13 Vhalar 721
A resentful committee of vultures watched from branches overhead while Oram examined the bear carcass near the base of the tree, from which the traveler had -not without difficulty- evicted the carrion birds just bits before. Even though the carcass had been skinned it was not hard to tell that it had been a brown bear, and a large specimen at that. The hunters -and ample signs around the site betrayed those hunters as being thwarthides- had taken only the pelt, much as the wild man Argua had described to Oram last season; otherwise, the carcass, all its meat and lard and other bits, had been left in all their now-rancid, stinky glory for scavengers to eat. The bear, Oram noted, was female, and thus had not been handled as had been the first bear he had found trial before.
Suppressing that last thought for the moment, Oram, looked up at the tree beneath which the dead bear lay. There were some claw marks on the trunk close to the ground, though not as extensive as one might expect from a large bear trying to climb. Looking up farther, the hunter saw to his surprise that there were far more claw marks higher up in the tree than at the base -nearly twenty feet higher up, in fact, up where the buzzards no congregated and glard down at him, with few claw marks in between. Had this been a bumble bear? he wondered. Was that how the thwarthides were hunting them? Argua hadn’t mentioned anything like that, but then, interrogating the man about thwarthide hunting methods had not been Oram’s focus then.

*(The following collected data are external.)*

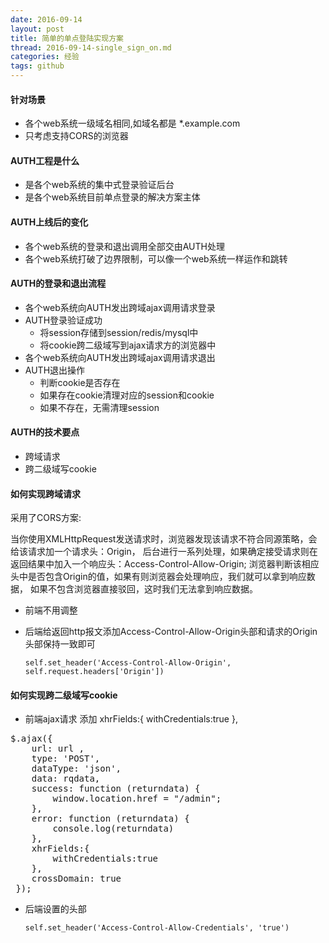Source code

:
 ```yaml
---
date: 2016-09-14
layout: post
title: 简单的单点登陆实现方案
thread: 2016-09-14-single_sign_on.md
categories: 经验
tags: github
---
```



#### 针对场景

* 各个web系统一级域名相同,如域名都是 *.example.com
* 只考虑支持CORS的浏览器


#### AUTH工程是什么

* 是各个web系统的集中式登录验证后台
* 是各个web系统目前单点登录的解决方案主体


#### AUTH上线后的变化

* 各个web系统的登录和退出调用全部交由AUTH处理
* 各个web系统打破了边界限制，可以像一个web系统一样运作和跳转


#### AUTH的登录和退出流程
<ul>
  <li>
  各个web系统向AUTH发出跨域ajax调用请求登录
  </li>
  <li>
  AUTH登录验证成功
    <ul>
      <li>将session存储到session/redis/mysql中</li>
      <li>将cookie跨二级域写到ajax请求方的浏览器中</li>
    </ul>
  </li>
  <li>
  各个web系统向AUTH发出跨域ajax调用请求退出
  </li>
  <li>AUTH退出操作
    <ul>
      <li>判断cookie是否存在</li>
      <li>如果存在cookie清理对应的session和cookie</li>
      <li>如果不存在，无需清理session</li>
    </ul>
  </li>
</ul>


#### AUTH的技术要点

* 跨域请求
* 跨二级域写cookie


#### 如何实现跨域请求

采用了CORS方案:

当你使用XMLHttpRequest发送请求时，浏览器发现该请求不符合同源策略，会给该请求加一个请求头：Origin，
后台进行一系列处理，如果确定接受请求则在返回结果中加入一个响应头：Access-Control-Allow-Origin;
浏览器判断该相应头中是否包含Origin的值，如果有则浏览器会处理响应，我们就可以拿到响应数据，
如果不包含浏览器直接驳回，这时我们无法拿到响应数据。

* 前端不用调整
* 后端给返回http报文添加Access-Control-Allow-Origin头部和请求的Origin头部保持一致即可

  `self.set_header('Access-Control-Allow-Origin', self.request.headers['Origin'])`


#### 如何实现跨二级域写cookie

* 前端ajax请求
添加 xhrFields:{
        withCredentials:true
    },
<pre>
$.ajax({
    url: url ,
    type: 'POST',
    dataType: 'json',
    data: rqdata,
    success: function (returndata) {
        window.location.href = "/admin";
    },
    error: function (returndata) {
        console.log(returndata)
    },
    xhrFields:{
        withCredentials:true
    },
    crossDomain: true
 });
</pre>
* 后端设置的头部

   `self.set_header('Access-Control-Allow-Credentials', 'true')`




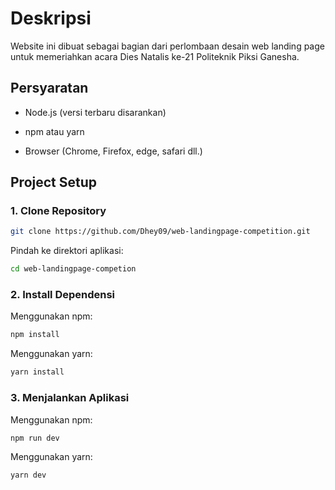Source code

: # Deskripsi

Website ini dibuat sebagai bagian dari perlombaan desain web landing page
untuk memeriahkan acara Dies Natalis ke-21 Politeknik Piksi Ganesha.

## Persyaratan

- Node.js (versi terbaru disarankan)

- npm atau yarn

- Browser (Chrome, Firefox, edge, safari dll.)

## Project Setup

### 1. Clone Repository

```sh
git clone https://github.com/Dhey09/web-landingpage-competition.git
```
Pindah ke direktori aplikasi:
```sh
cd web-landingpage-competion
```

### 2. Install Dependensi

Menggunakan npm:
```sh
npm install
```
Menggunakan yarn:
```sh
yarn install
```
### 3. Menjalankan Aplikasi

Menggunakan npm:
```sh
npm run dev
```
Menggunakan yarn:
```sh
yarn dev
```

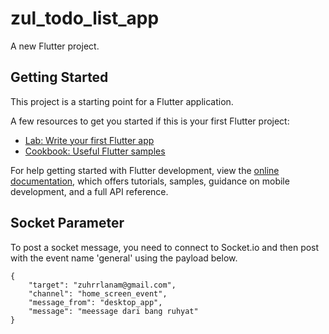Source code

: # zul_todo_list_app

A new Flutter project.

## Getting Started

This project is a starting point for a Flutter application.

A few resources to get you started if this is your first Flutter project:

- [Lab: Write your first Flutter app](https://docs.flutter.dev/get-started/codelab)
- [Cookbook: Useful Flutter samples](https://docs.flutter.dev/cookbook)

For help getting started with Flutter development, view the
[online documentation](https://docs.flutter.dev/), which offers tutorials,
samples, guidance on mobile development, and a full API reference.


## Socket Parameter

To post a socket message, you need to connect to Socket.io and then post with the event name 'general' using the payload below.

```
{
    "target": "zuhrrlanam@gmail.com",
    "channel": "home_screen_event",
    "message_from": "desktop_app",
    "message": "meessage dari bang ruhyat"
}
```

The traveler rose to his feet and looked at the surroundings. The tree, a wide-stretching maple just starting to redden with autumn, had easily attracted his notice not only because of the large wake of carrion birds that had flocked beneath it, but because it stood isolated in the middle of an otherwise clear field. There was not a single other large tree within a hundred feet in any direction. On a hunch, and based on what he had found yesterday, Oram decided to investigate those surrounding trees. As he walked away from the carcass and the maple tree, large black forms flapped to the ground behind him, to resume the feeding the mortal had so rudely interrupted.
Once among the larger trees, Oram began to search the ground carefully, making as full a circuit around the maple’s clearing as feasibly. The thwarthides had waited here, hidden. Oram counted three sites around the perimeter, at each of which perhaps three to six of the pig men had poised, waiting for their quarry. Signs showed they had waited there a while. Based on what he had learned yesterday, the hunter had little difficulty figuring out what had happened next.